● EXCERPTED RECORDS
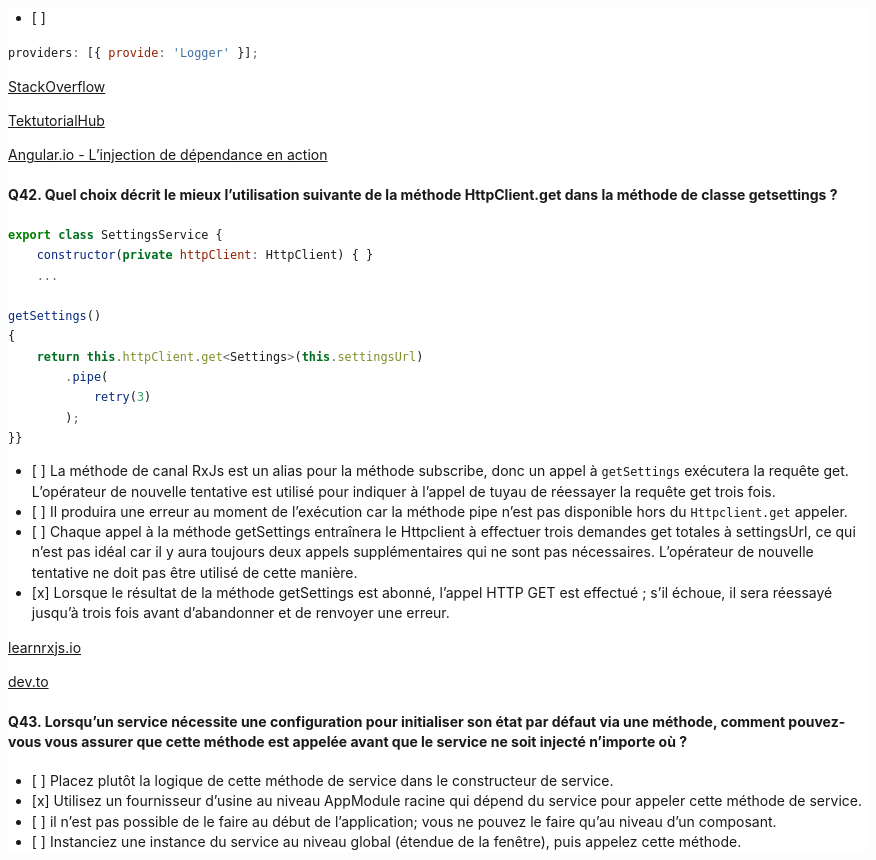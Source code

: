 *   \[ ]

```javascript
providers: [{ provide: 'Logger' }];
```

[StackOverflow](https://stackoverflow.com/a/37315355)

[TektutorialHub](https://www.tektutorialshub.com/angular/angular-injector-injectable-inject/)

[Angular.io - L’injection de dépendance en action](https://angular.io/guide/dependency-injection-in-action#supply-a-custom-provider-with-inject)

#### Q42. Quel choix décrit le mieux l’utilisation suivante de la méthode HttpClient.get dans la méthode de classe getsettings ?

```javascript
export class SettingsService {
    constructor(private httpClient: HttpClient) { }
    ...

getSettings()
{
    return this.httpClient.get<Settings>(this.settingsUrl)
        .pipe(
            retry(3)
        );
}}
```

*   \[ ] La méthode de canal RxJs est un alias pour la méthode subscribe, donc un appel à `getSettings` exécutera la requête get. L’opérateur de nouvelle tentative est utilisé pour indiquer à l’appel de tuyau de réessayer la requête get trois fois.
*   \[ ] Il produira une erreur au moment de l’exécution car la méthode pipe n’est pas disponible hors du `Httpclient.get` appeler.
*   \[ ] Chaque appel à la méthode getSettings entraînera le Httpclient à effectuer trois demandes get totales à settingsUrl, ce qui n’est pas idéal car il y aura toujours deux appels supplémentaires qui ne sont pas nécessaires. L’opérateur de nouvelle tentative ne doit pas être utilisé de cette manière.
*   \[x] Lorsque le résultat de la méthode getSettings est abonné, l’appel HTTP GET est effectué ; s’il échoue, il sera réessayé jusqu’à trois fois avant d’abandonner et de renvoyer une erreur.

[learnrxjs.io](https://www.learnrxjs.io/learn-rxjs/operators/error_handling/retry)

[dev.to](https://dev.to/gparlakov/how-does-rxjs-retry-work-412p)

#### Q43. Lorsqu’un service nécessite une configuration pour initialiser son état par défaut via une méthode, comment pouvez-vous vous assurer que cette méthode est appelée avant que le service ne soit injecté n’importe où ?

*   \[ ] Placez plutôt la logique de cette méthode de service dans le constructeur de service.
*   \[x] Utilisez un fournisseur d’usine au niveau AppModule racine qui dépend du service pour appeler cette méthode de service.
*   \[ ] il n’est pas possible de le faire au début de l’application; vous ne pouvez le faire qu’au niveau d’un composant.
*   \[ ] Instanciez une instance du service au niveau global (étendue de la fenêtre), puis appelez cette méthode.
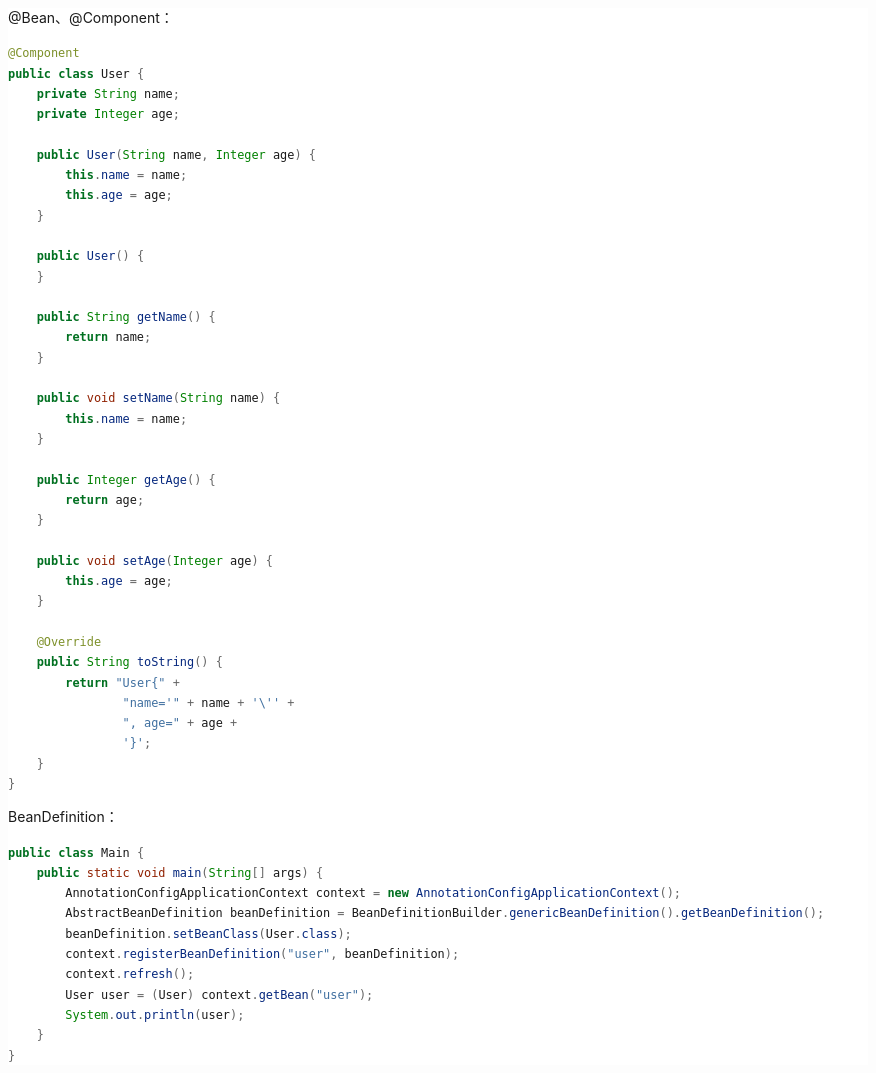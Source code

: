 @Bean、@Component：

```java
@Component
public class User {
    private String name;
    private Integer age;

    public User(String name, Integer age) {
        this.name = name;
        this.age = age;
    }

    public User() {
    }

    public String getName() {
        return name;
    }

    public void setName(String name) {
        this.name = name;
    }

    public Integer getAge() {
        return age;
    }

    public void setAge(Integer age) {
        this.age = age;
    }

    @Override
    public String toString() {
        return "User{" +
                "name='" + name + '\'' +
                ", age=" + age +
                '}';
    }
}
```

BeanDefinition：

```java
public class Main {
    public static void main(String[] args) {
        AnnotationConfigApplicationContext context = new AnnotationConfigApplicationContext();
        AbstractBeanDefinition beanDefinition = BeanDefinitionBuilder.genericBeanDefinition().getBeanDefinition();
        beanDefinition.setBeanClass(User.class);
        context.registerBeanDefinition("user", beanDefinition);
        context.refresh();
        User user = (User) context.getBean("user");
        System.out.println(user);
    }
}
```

● TRY IT
If a line of the data contains "angular", copy it out.

● RESPONSE AREA
[TektutorialHub](https://www.tektutorialshub.com/angular/angular-injector-injectable-inject/)
[Angular.io - L’injection de dépendance en action](https://angular.io/guide/dependency-injection-in-action#supply-a-custom-provider-with-inject)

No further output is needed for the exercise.